About this task: Every line of the entries with the word "tracker" in it should be shown.

Data listing:
--- START ---
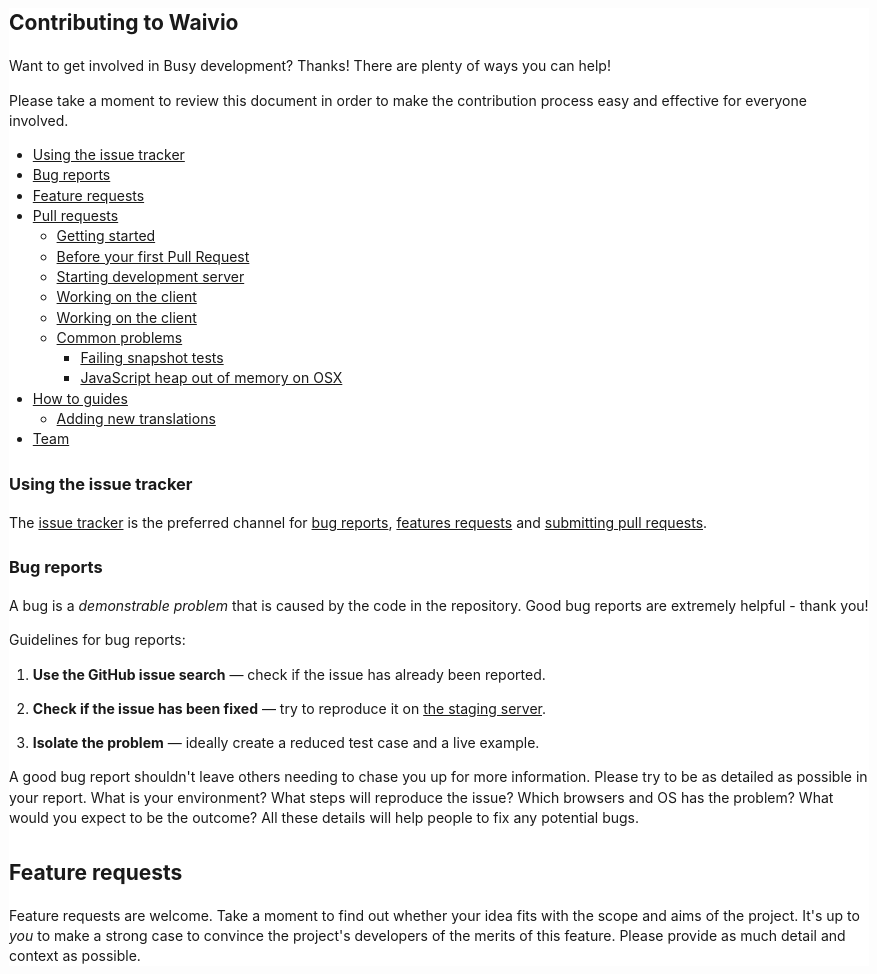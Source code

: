 ## Contributing to Waivio

Want to get involved in Busy development? Thanks! There are plenty of ways you can help!

Please take a moment to review this document in order to make the contribution process easy and effective for everyone involved.

* [Using the issue tracker](#using-the-issue-tracker)
* [Bug reports](#bug-reports)
* [Feature requests](#feature-requests)
* [Pull requests](#pull-requests)
  * [Getting started](#getting-started)
  * [Before your first Pull Request](#before-your-first-pull-request)
  * [Starting development server](#starting-development-server)
  * [Working on the client](#working-on-the-client)
  * [Working on the client](#working-on-the-server)
  * [Common problems](#common-problems)
    * [Failing snapshot tests](#failing-snapshot-tests)
    * [JavaScript heap out of memory on OSX](#javascript-heap-out-of-memory-on-osx)
* [How to guides](#how-to-guides)
  * [Adding new translations](#adding-new-translations)
* [Team](#team)

### Using the issue tracker

The [issue tracker](https://github.com/busyorg/busy/issues) is the preferred channel
for [bug reports](#bug-reports), [features requests](#feature-requests) and [submitting pull requests](#pull-requests).

### Bug reports

A bug is a _demonstrable problem_ that is caused by the code in the repository. Good bug reports are
extremely helpful - thank you!

Guidelines for bug reports:

1. **Use the GitHub issue search** &mdash; check if the issue has already been reported.

2. **Check if the issue has been fixed** &mdash; try to reproduce it on [the staging server](https://staging.busy.org/).

3. **Isolate the problem** &mdash; ideally create a reduced test case and a live example.

A good bug report shouldn't leave others needing to chase you up for more information.
Please try to be as detailed as possible in your report. What is your environment?
What steps will reproduce the issue? Which browsers and OS has the problem?
What would you expect to be the outcome? All these details will help people to fix any potential bugs.

## Feature requests

Feature requests are welcome. Take a moment to find out whether your idea fits with the scope
and aims of the project. It's up to _you_ to make a strong case to convince the project's developers
of the merits of this feature. Please provide as much detail and context as possible.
--- END ---
Exercise answer:
* [Using the issue tracker](#using-the-issue-tracker)
### Using the issue tracker
The [issue tracker](https://github.com/busyorg/busy/issues) is the preferred channel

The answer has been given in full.